▶ **WHAT NEEDS TO BE DONE**: What lines below contain the string "对话框中"? List them all.

▶ **Stored items**:

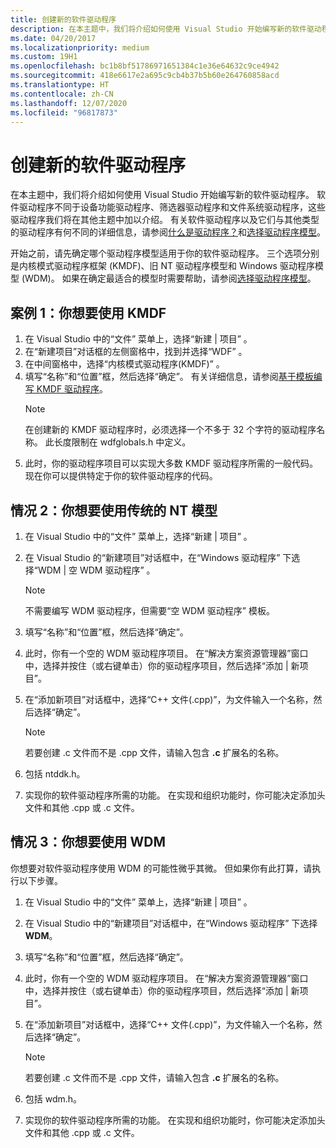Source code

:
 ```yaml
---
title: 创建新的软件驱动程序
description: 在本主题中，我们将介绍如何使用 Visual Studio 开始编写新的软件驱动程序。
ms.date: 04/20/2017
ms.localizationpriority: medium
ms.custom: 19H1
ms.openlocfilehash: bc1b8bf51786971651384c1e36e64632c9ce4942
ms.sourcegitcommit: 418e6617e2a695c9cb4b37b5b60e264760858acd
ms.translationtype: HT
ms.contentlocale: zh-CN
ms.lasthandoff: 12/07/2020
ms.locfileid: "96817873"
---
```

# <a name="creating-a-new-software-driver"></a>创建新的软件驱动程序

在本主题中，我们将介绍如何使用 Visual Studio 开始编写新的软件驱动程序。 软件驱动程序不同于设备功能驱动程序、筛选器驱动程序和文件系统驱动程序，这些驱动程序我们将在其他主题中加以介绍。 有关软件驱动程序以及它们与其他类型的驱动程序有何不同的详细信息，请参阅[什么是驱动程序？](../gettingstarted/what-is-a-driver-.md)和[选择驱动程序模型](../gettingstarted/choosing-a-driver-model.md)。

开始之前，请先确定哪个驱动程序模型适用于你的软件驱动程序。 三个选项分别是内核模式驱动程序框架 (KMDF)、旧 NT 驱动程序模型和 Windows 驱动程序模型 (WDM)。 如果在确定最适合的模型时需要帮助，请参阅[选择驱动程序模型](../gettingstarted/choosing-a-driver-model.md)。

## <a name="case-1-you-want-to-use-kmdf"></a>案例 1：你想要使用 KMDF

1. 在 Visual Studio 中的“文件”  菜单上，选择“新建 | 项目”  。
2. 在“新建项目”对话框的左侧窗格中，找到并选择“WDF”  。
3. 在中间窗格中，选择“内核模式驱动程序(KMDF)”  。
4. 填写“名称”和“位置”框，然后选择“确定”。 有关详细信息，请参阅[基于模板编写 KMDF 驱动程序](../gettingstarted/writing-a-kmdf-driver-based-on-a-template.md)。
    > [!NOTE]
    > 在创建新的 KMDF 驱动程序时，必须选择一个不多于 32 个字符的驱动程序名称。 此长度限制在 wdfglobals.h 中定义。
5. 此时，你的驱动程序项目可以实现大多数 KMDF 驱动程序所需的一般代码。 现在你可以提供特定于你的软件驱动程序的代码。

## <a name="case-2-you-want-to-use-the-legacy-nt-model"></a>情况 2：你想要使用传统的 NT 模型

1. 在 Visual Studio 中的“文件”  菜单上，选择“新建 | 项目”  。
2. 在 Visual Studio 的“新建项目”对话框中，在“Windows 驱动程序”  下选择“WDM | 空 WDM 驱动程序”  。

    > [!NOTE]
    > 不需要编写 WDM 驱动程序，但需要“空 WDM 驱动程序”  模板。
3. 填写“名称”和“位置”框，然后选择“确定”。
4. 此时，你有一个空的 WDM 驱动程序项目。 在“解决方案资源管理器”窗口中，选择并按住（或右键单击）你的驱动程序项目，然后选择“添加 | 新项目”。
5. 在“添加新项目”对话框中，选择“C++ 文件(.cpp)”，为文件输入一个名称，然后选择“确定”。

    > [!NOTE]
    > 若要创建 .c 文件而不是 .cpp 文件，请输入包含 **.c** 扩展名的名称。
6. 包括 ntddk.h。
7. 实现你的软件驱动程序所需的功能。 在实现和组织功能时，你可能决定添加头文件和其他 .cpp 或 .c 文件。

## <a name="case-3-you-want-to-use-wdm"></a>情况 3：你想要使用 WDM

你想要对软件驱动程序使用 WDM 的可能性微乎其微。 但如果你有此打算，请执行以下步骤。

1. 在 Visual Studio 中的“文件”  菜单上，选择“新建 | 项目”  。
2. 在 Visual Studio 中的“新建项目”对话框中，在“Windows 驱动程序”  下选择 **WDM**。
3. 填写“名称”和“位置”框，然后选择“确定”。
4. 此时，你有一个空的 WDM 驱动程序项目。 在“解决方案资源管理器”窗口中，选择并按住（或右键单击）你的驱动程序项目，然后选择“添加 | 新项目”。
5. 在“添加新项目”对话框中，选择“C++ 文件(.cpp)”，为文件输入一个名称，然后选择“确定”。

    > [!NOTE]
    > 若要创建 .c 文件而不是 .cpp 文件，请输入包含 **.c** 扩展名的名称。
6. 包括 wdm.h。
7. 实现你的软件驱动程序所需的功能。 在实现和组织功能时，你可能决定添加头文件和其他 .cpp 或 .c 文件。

▶ **WRITTEN ANSWER**:
2. 在 Visual Studio 的“新建项目”对话框中，在“Windows 驱动程序”  下选择“WDM | 空 WDM 驱动程序”  。
5. 在“添加新项目”对话框中，选择“C++ 文件(.cpp)”，为文件输入一个名称，然后选择“确定”。
2. 在 Visual Studio 中的“新建项目”对话框中，在“Windows 驱动程序”  下选择 **WDM**。
5. 在“添加新项目”对话框中，选择“C++ 文件(.cpp)”，为文件输入一个名称，然后选择“确定”。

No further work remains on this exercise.